The Gentoo Linux Haskell Project recently moved to using git on github.
We’ve got various repositories, some larger with several contributors and some smaller with only one developer. All repos were based on the darcs revision control system.
You may browse the new repos at our new home.
Overlay repository
The overlay repository is the heart of the Gentoo Linux Haskell Project. The most common packages are available in the portage tree, and thus available to all Gentoo Linux users without any additional configuration on their part.
For all other packages we use the overlay. It can be packages that change rapidly, are tricky to build, etc.
It’s our main repo, ~4000 commits from many users. There was two tools to consider:
- darcs-fastconvert written in haskell
- darcs-to-git written in ruby
We’ve decided to try both.
darcs-to-git
mkdir overlay.git && cd overlay.git
darcs-to-git ../overlay
git commit --allow-empty -m "phony" # hack, described later
darcs-to-git ../overlay
The hack with –allow-empty is used to workaround an error:
Running: ["git", "log", "-n1", "--no-color"]

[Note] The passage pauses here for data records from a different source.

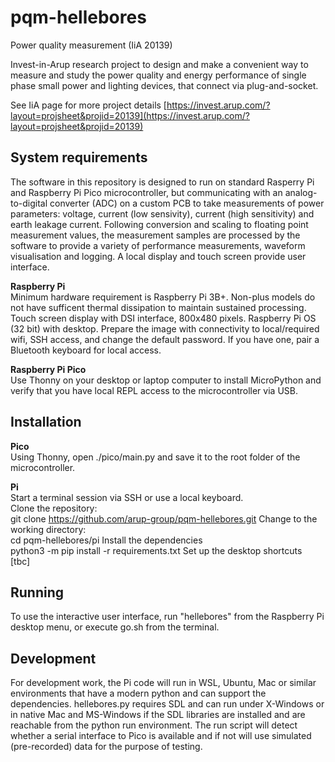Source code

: # pqm-hellebores
Power quality measurement (IiA 20139)

Invest-in-Arup research project to design and make a convenient way to measure and study the power quality and energy performance of single phase small power and lighting devices, that connect via plug-and-socket.

See IiA page for more project details [https://invest.arup.com/?layout=projsheet&projid=20139](https://invest.arup.com/?layout=projsheet&projid=20139)

## System requirements
The software in this repository is designed to run on standard Rasperry Pi and Raspberry Pi Pico microcontroller, but communicating with an analog-to-digital converter (ADC) on a custom PCB to take measurements of power parameters: voltage, current (low sensivity), current (high sensitivity) and earth leakage current. Following conversion and scaling to floating point measurement values, the measurement samples are processed by the software to provide a variety of performance measurements, waveform visualisation and logging. A local display and touch screen provide user interface.

**Raspberry Pi**  
Minimum hardware requirement is Raspberry Pi 3B+. Non-plus models do not have sufficent thermal dissipation to maintain sustained processing. Touch screen display with DSI interface, 800x480 pixels. Raspberry Pi OS (32 bit) with desktop. Prepare the image with connectivity to local/required wifi, SSH access, and change the default password. If you have one, pair a Bluetooth keyboard for local access.

**Raspberry Pi Pico**  
Use Thonny on your desktop or laptop computer to install MicroPython and verify that you have local REPL access to the microcontroller via USB.

## Installation
**Pico**  
Using Thonny, open ./pico/main.py and save it to the root folder of the microcontroller.

**Pi**  
Start a terminal session via SSH or use a local keyboard.  
Clone the repository:  
    git clone https://github.com/arup-group/pqm-hellebores.git
Change to the working directory:  
    cd pqm-hellebores/pi
Install the dependencies  
    python3 -m pip install -r requirements.txt
Set up the desktop shortcuts  
[tbc]

## Running
To use the interactive user interface, run "hellebores" from the Raspberry Pi desktop menu, or execute go.sh from the terminal.

## Development
For development work, the Pi code will run in WSL, Ubuntu, Mac or similar environments that have a modern python and can support the dependencies. hellebores.py requires SDL and can run under X-Windows or in native Mac and MS-Windows if the SDL libraries are installed and are reachable from the python run environment. The run script will detect whether a serial interface to Pico is available and if not will use simulated (pre-recorded) data for the purpose of testing.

fatal: bad default revision 'HEAD'
git does not track directory creation commits (when no files are affected). It’s our first commit. To be reported upstream.
darcs-to-git
took 7.5 hours(!) to convert our repo.
darcs-fastconvert
mkdir overlay.git && cd overlay.git
(cd ../overlay ; darcs-fastconvert export) | git fast-import
It was very fast! Took less, than 7 minutes to convert everything (~60 times faster than darcs-to-git
!)
some notes
-
darcs-fastconvert
does not try to make prettier email-only usernames:username ‘john@doe’ becomes ‘john@doe <unknown>’. Patch to convert such names to ‘john <john@doe>’ sent upstream (left copy here).
-
darcs-fastconvert
does not filter out empty commits (directory-adding in darcs), so in order to get the same amount of commits as fordarcs-to-git
you will need to rungit filter-branch --prune-empty -f
hackport
hackport is the tool we use to generate Gentoo ebuilds from Hackage packages. It geatly simplifies the process and enables us to cover hundreds of packages with relatively few developers.

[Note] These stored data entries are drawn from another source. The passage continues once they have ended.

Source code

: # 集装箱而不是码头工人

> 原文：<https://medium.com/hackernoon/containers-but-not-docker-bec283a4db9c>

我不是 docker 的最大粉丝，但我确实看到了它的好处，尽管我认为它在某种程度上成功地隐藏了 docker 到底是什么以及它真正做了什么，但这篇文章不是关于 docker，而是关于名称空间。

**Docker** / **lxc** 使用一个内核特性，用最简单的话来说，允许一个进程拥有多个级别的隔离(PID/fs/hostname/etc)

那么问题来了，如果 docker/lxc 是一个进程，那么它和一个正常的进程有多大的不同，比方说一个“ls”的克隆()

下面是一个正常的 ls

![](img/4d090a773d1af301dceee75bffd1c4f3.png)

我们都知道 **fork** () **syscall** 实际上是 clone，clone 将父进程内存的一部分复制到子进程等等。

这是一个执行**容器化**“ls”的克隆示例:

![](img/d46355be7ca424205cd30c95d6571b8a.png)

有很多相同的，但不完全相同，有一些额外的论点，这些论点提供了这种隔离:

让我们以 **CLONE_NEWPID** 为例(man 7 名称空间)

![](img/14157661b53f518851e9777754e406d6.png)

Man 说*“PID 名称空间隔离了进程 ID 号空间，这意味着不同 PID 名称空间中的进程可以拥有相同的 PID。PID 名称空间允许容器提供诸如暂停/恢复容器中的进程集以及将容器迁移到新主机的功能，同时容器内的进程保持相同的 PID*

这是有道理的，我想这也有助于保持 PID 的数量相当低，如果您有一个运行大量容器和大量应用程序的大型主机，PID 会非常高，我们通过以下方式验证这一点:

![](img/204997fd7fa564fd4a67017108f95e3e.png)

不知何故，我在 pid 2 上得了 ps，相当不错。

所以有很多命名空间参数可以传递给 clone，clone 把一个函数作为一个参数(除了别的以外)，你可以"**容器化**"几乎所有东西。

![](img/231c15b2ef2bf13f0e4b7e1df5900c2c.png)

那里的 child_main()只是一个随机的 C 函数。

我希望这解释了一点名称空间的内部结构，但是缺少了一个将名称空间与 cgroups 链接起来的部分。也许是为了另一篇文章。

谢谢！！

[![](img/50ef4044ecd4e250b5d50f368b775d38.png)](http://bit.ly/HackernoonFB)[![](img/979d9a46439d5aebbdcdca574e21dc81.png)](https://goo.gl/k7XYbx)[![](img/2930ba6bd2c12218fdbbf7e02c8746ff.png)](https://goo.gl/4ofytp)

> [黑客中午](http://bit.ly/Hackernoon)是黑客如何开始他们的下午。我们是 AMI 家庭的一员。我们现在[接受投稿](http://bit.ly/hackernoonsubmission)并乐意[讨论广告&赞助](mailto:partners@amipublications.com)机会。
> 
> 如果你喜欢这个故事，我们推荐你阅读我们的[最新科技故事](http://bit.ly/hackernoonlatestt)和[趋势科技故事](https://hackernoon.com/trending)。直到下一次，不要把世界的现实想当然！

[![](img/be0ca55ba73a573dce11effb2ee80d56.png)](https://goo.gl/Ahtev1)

The hackport project started off as part of the overay repository in 2005. At some point we decided that it deserved its own repository, as it really was a standalone project. The development was forked from the overlay repository, and continued without being mixed with the overlay commits. However, the result was a repository with an messy history: hackport and overlay stuff was mixed. Moving to git gave us a new chance to clean it up.

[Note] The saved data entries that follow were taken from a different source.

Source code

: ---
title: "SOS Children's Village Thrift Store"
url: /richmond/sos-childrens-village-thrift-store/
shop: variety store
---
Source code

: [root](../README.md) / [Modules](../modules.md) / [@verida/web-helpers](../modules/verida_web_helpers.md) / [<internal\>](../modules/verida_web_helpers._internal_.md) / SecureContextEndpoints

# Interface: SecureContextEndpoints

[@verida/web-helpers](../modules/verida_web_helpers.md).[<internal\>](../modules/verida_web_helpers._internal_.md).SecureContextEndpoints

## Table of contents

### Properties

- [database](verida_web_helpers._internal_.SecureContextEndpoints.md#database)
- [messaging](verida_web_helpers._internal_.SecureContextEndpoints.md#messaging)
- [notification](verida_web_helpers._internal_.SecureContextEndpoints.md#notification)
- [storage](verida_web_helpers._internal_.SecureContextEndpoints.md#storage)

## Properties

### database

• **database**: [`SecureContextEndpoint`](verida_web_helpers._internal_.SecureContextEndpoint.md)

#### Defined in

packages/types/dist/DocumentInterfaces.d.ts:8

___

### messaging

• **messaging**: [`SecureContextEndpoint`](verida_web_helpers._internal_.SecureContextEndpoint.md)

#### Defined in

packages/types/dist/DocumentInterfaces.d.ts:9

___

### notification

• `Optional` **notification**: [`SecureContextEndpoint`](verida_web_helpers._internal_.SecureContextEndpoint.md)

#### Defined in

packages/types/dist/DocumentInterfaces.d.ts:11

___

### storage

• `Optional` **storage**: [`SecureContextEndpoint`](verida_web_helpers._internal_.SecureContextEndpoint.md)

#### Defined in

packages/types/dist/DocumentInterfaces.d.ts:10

When using git you have the option of changeing the history of your repository. Of course this is a powerful tool, but it should be used carefully. As we were in a transition of moving to git, we used these advantages. In general git will require greater knowledge of your consequences than similar tools (darcs, mercurial).
For this job we used the features of git filter-branch
, see the git documentation at filter-branch. As the projects where clearly separated it was easy to tell git wich files were interesting:
git filter-branch --tree-filter \
'rm -rf ignore-this-file and-this-directory' HEAD
git filter-branch --prune-empty -f
We repeated until we’ve cleared the history from the overlay commits. The result is clean and only contains the hackport project. You find it at hackport.
This way we could separate the ~400 commits from the ~1100 commits that had nothing to do with the hackport project.
keyword-stat
keyword-stat
is a tool to help us see the status of packages regarding Gentoo’s concept of stable and testing status. Each Gentoo user is able to choose the stability level of each package through the keywording concept.
The repo was already at a nice state and the conversion was straight forward:
mkdir keyword-stat.git && cd keyword-stat.git
git init
( cd ../keyword-stat ; darcs-fastconvert export ) \
| git fast-import
3 comments
Comments feed for this article
10 February, 2011 at 5:13 AM
Craig
Seeing as Gentoo is a Free Software project, and you guys clearly value software freedom… wouldn’t a move to gitorious (which is entirely Free Software, and available under AGPLv3) be more appropriate than github (which is proprietary)?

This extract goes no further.